■ **Exercise**: Please look for the string "vaporization" below and report every line in which it occurs.

*** Opening Input ***

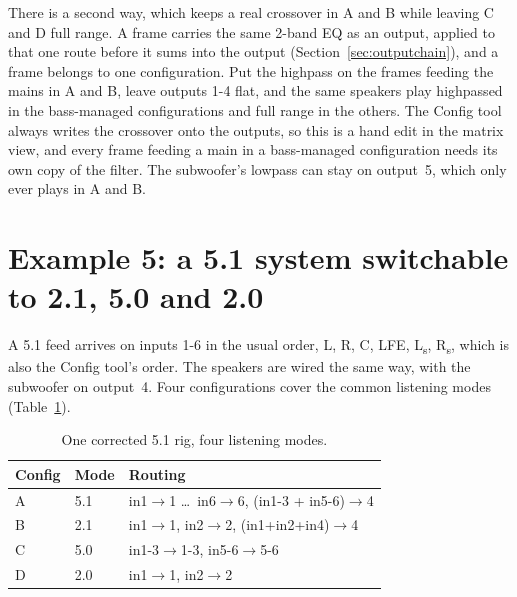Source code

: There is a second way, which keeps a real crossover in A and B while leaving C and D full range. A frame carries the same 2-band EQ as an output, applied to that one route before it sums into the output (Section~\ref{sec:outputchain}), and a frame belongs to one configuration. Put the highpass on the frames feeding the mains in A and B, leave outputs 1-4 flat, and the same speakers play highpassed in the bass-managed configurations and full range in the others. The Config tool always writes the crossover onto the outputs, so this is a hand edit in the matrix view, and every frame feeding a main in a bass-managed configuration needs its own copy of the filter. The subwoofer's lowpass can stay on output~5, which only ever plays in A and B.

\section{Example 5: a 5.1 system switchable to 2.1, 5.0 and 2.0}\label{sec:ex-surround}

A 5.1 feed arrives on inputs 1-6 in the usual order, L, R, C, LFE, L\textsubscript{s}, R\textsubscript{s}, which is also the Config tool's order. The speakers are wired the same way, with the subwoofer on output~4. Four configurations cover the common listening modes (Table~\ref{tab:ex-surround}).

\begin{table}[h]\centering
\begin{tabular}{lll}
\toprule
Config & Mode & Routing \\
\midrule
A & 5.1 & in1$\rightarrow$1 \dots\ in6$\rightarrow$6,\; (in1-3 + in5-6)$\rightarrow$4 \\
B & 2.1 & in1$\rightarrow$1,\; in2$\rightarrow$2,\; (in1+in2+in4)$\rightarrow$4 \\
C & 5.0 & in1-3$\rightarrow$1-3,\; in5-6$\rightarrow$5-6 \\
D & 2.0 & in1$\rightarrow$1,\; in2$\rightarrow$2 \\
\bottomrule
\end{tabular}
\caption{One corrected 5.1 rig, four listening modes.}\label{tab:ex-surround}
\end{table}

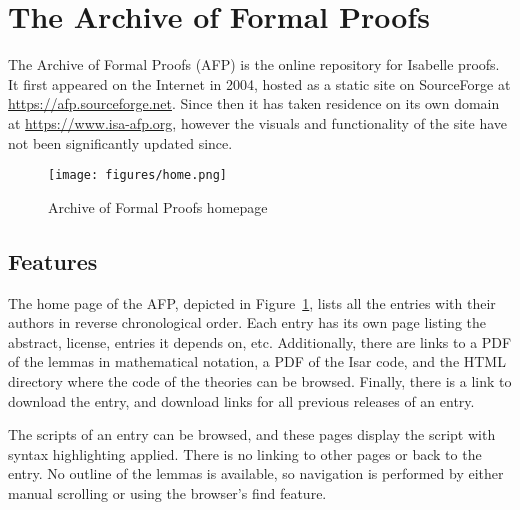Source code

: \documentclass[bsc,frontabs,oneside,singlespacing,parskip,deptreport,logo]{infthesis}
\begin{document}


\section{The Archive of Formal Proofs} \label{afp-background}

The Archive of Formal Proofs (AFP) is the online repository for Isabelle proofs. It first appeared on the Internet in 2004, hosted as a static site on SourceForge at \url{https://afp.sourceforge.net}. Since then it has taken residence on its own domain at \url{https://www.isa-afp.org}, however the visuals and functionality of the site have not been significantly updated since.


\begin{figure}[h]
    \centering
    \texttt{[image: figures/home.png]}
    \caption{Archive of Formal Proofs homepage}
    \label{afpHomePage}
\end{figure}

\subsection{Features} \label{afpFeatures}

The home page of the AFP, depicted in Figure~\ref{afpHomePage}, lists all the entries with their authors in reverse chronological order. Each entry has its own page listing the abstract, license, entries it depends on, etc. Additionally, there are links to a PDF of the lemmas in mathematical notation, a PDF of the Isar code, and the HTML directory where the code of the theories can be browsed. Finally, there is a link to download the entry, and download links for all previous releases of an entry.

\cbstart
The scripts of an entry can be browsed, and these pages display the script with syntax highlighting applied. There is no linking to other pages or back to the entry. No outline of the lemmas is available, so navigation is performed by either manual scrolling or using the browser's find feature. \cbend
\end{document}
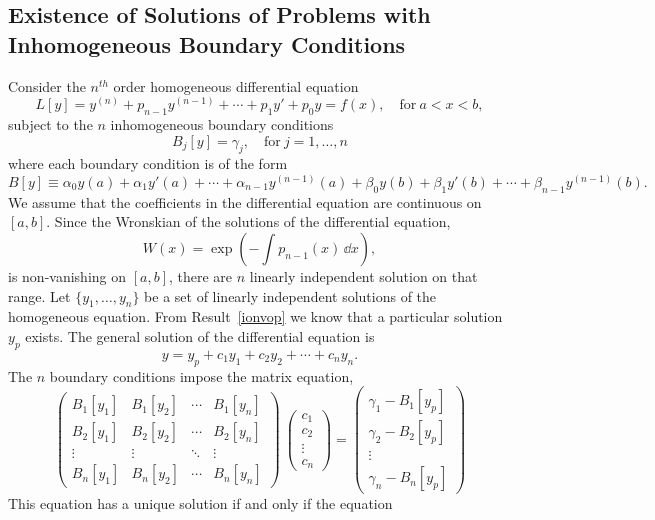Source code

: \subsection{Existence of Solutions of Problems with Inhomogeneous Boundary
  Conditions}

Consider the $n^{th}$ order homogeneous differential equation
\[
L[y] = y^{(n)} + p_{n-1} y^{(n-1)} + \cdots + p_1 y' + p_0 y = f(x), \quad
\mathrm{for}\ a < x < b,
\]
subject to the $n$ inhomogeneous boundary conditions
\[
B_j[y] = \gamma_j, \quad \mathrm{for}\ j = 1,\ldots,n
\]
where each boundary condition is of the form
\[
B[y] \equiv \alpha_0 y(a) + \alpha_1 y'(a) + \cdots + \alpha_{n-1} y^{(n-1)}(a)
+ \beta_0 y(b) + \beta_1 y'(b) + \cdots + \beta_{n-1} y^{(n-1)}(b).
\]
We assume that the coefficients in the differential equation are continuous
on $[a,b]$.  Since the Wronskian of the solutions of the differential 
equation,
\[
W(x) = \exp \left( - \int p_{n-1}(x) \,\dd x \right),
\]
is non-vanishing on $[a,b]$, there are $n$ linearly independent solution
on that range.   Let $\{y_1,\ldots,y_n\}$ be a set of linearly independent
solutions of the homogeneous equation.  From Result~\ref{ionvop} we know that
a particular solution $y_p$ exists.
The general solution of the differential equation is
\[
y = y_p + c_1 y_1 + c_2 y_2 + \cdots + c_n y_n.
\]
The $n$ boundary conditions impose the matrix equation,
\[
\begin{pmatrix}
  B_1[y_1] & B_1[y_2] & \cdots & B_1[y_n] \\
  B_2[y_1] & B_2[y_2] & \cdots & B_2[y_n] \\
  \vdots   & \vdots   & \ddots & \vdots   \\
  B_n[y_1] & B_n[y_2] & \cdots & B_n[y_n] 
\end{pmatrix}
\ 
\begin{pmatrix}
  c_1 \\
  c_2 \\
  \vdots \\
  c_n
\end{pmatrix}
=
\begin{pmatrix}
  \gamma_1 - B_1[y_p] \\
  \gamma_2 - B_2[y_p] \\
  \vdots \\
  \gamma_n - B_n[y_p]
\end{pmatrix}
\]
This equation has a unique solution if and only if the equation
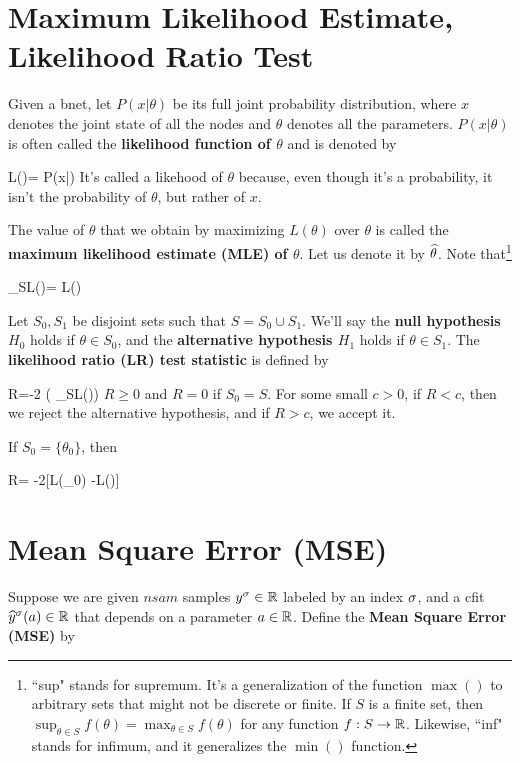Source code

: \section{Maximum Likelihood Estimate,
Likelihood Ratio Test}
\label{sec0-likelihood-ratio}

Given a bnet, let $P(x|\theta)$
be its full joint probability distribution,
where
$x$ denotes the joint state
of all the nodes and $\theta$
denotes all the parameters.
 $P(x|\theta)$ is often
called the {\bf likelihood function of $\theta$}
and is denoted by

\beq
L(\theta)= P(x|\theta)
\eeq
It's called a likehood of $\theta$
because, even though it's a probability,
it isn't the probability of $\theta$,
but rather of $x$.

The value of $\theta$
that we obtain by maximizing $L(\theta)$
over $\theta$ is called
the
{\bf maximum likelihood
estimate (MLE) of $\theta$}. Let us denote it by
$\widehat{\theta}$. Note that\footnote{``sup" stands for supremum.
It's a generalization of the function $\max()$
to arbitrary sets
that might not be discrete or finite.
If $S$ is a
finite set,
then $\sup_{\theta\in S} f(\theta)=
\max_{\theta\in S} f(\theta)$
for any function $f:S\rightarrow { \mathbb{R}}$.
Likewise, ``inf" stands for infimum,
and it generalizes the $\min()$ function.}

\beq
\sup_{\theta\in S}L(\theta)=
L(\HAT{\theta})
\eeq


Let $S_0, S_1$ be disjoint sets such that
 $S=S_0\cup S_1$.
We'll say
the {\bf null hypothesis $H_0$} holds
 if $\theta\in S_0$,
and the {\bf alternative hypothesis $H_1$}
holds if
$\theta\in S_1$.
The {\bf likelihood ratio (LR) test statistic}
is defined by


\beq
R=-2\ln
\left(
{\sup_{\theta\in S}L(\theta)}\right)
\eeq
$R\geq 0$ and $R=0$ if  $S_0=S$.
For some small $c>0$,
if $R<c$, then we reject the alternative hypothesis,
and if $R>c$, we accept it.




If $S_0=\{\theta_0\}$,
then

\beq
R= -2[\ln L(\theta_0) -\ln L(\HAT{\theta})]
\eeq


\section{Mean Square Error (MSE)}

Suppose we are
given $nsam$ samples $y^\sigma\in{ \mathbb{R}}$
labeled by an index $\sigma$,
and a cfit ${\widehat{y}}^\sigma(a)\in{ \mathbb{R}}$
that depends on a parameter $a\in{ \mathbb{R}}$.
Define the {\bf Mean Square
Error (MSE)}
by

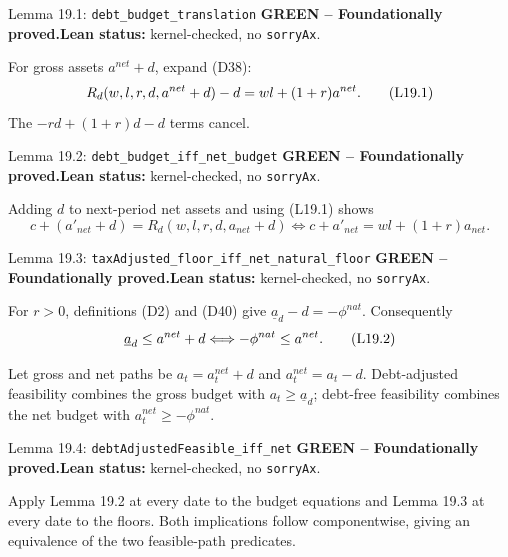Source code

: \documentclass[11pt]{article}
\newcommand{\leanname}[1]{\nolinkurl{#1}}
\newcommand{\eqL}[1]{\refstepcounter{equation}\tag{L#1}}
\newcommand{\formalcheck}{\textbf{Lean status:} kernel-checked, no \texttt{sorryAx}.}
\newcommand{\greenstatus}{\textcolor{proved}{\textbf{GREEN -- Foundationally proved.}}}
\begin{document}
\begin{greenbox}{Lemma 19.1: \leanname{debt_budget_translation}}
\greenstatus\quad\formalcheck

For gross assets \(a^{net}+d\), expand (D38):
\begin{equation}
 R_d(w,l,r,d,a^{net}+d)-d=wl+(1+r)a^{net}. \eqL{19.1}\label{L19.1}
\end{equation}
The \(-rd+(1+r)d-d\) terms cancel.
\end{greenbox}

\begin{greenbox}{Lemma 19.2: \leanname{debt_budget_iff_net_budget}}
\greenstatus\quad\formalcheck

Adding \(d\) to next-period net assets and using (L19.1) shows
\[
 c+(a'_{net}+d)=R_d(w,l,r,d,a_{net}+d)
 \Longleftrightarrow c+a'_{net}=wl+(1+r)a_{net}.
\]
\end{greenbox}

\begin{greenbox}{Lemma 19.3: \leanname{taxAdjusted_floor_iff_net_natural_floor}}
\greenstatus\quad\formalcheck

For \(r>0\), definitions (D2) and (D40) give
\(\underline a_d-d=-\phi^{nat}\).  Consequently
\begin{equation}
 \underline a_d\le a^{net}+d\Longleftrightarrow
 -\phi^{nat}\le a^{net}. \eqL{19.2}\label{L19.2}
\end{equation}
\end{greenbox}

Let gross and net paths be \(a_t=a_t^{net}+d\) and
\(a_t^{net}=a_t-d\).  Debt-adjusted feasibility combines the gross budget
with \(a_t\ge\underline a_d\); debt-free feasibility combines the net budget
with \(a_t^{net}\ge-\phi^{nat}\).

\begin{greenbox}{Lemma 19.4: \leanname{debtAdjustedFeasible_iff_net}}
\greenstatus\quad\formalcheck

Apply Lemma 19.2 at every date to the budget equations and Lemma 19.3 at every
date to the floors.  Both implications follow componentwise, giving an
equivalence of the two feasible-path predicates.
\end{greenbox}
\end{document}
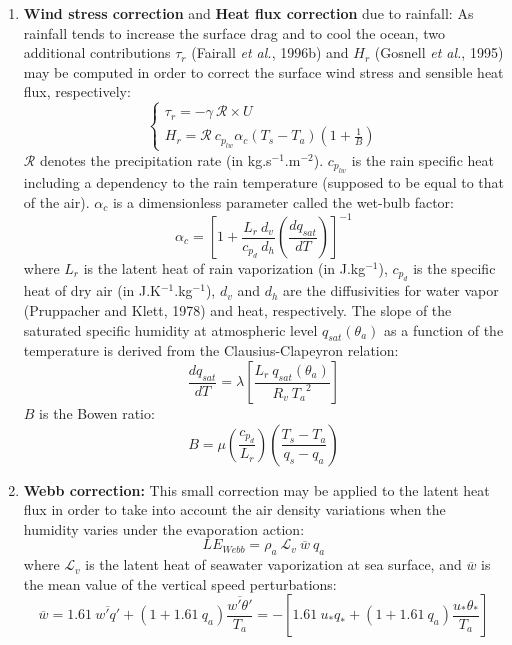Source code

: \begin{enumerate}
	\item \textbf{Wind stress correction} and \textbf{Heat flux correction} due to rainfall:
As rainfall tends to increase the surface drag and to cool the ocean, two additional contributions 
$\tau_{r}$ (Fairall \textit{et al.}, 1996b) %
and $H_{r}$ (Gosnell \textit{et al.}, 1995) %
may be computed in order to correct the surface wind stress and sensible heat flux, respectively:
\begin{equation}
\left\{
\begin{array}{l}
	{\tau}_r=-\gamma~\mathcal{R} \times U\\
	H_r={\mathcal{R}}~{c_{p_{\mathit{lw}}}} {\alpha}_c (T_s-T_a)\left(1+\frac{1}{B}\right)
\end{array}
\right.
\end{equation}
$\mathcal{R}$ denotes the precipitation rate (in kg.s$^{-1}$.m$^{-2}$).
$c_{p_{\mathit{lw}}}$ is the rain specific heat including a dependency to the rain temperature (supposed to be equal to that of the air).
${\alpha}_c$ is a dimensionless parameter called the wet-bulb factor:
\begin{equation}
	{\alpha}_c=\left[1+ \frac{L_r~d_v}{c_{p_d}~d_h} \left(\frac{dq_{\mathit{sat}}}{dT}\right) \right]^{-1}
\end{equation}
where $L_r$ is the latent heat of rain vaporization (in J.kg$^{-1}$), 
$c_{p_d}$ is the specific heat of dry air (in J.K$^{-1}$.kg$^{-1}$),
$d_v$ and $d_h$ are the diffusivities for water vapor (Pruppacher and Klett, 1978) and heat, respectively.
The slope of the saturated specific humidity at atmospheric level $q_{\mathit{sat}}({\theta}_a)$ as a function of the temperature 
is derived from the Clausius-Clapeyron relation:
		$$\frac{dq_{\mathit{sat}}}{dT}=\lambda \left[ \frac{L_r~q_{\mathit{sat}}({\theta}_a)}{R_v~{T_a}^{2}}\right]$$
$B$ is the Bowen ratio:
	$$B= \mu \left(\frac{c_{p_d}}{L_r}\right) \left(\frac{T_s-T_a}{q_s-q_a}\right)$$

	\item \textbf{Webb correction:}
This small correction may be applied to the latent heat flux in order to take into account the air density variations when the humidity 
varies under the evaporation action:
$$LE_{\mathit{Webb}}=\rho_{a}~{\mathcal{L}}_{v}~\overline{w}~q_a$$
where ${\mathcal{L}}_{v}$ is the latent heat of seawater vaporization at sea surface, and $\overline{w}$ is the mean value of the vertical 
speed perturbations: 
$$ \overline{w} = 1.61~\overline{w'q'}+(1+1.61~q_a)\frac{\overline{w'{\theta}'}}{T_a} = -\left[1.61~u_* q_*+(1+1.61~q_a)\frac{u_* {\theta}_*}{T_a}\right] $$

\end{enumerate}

*** Closing Input ***

■ **Reply**:
where $L_r$ is the latent heat of rain vaporization (in J.kg$^{-1}$), 
where ${\mathcal{L}}_{v}$ is the latent heat of seawater vaporization at sea surface, and $\overline{w}$ is the mean value of the vertical 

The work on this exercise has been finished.